Photo by Scott Suchman
If you could take the premise Yasmina Reza’s “Art” and turn it into an episode of Seinfeld, it would have been a classic.
Just imagine George Costanza marching into Jerry’s apartment to see a blank white 5’ x 4’ canvas…
Jerry: George! Behold my latest acquisition!
George: What is it?
Jerry: It’s an Antrios!
George: Never heard of him.
Jerry: Well he’s a classic- and this painting will be as well! I got it at such a steal!
George: How much?
Jerry: $200,000. What do you think?
George: I am speechless. I am without speech.
George: You think this is art?!? This is a white piece of shit!
Kramer slides into the apartment
Jerry: Kramer! What do you think about this Antrios?
Jerry: Is this not the most striking piece of art you’ve ever seen?
George: Piece of art? It’s a white canvas!
Jerry: There’s white lines!
Kramer: I’m staying out of this one fellas- absolutely Switzerland on this one.
George: You cannot be Switzerland!
Jerry: Wait, so what country am I?
George: Clearly France, your taste in art makes as much sense as French Toast! It’s not even toast!
It is an exchange you wouldn’t be surprised to see while surfing the TV and one you can expect in Signature Theatre’s production of Art. The return of the late 90’s French dark comedy to the DC area brings together a strong trio of actors. Along with John Lescault, Signature’s production also includes Helen Hayes nominated actors Michael Russotto and Mitchell Hébert. Even though the three have only performed together since the show’s March 29th opening, they mesh together like three gentlemen that have known each other for decades.
Everything about Art is simple: a premise that is understood two minutes into the play, a single set that serves as the apartment for each character, dialogue driven action, an 80-minute running time without an intermission. It’s as if Reza imagined the play as a potential three-camera sitcom pilot.

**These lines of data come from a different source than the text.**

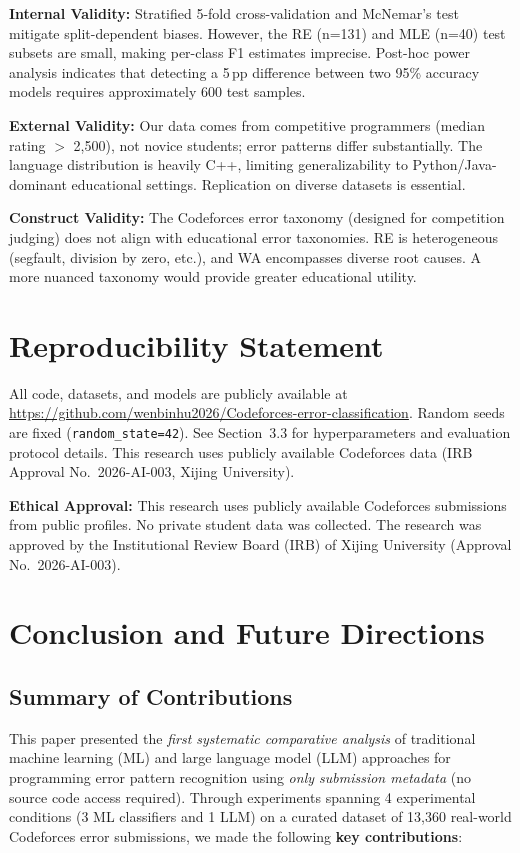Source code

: \documentclass[10pt,a4paper]{article}
\begin{document}
\textbf{Internal Validity:} Stratified 5-fold cross-validation and McNemar's
test mitigate split-dependent biases. However, the RE (n=131) and MLE (n=40)
test subsets are small, making per-class F1 estimates imprecise. Post-hoc
power analysis indicates that detecting a 5\,pp difference between two 95\%
accuracy models requires approximately 600 test samples.

\textbf{External Validity:} Our data comes from competitive programmers
(median rating $>$ 2,500), not novice students; error patterns differ
substantially. The language distribution is heavily C++, limiting
generalizability to Python/Java-dominant educational settings. Replication on
diverse datasets is essential.

\textbf{Construct Validity:} The Codeforces error taxonomy (designed for
competition judging) does not align with educational error taxonomies. RE is
heterogeneous (segfault, division by zero, etc.), and WA encompasses diverse
root causes. A more nuanced taxonomy would provide greater educational
utility.

\section*{Reproducibility Statement}

\begin{sloppypar}\raggedright
All code, datasets, and models are publicly available at
\url{https://github.com/wenbinhu2026/Codeforces-error-classification}. Random
seeds are fixed (\texttt{random\_state=42}). See Section~3.3 for
hyperparameters and evaluation protocol details. This research uses publicly
available Codeforces data (IRB Approval No.~2026-AI-003, Xijing University).
\end{sloppypar}

\textbf{Ethical Approval:} This research uses publicly available Codeforces
submissions from public profiles. No private student data was collected.
The research was approved by the Institutional Review Board (IRB) of
Xijing University (Approval No.~2026-AI-003).

\section{Conclusion and Future Directions}

\subsection*{Summary of Contributions}
This paper presented the \textit{first systematic comparative analysis} of
traditional machine learning (ML) and large language model (LLM) approaches
for programming error pattern recognition using \textit{only submission
metadata} (no source code access required). Through experiments spanning 4
experimental conditions (3 ML classifiers and 1 LLM) on a curated dataset of
13,360 real-world Codeforces error submissions, we made the following
\textbf{key contributions}:
\end{document}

Resident Director Matthew Gardiner understands all of this and highlights the most important part of the show: the words. Each conversation and monologue is punctuated ever so slightly with spot-on string cues from sound designer Matt Lowe. Gardiner doesn’t need to do much to dress up the show- it hits home as is.
The show takes place in Paris where Serge (Lescult) buys a new piece of art. To Serge it is well worth the 200,000 franc price tag; to his friend Marc (Hébert) it is, “a piece of white shit,” a purchase that is more of a joke than an investment. From there a 15-year friendship unravels as underlying tensions and feelings rise to the surface. Their friend Yvan (Russotto) is caught in the middle as the two bicker over issues that go beyond artistic taste.
To say that Yasmina Reza’s “Art” is about the definition of art would only scratch the surface. In between witty banter and argument over the artistic value of a white piece of canvas is a breakdown of relationship between three people. What starts as an argument over arts transforms into a test of their relationship.
Serge is caught up in the acceptance of others, mostly of his colleague Marc whose taste skews towards counter culture. Yvan is an eccentric who has always provided entertainment value to the group. However these roles are challenged when Serge stands by his controversial art purchase. Meanwhile Yvan is at wit’s end planning an upcoming marriage that threatens to take his attention away from Serge and Marc.
The show questions the very meaning of self-identity. In the end the characters as well as the audience will be left asking, “are you who you are because of who you are?”
Or is it who your friends are that make up who you really are.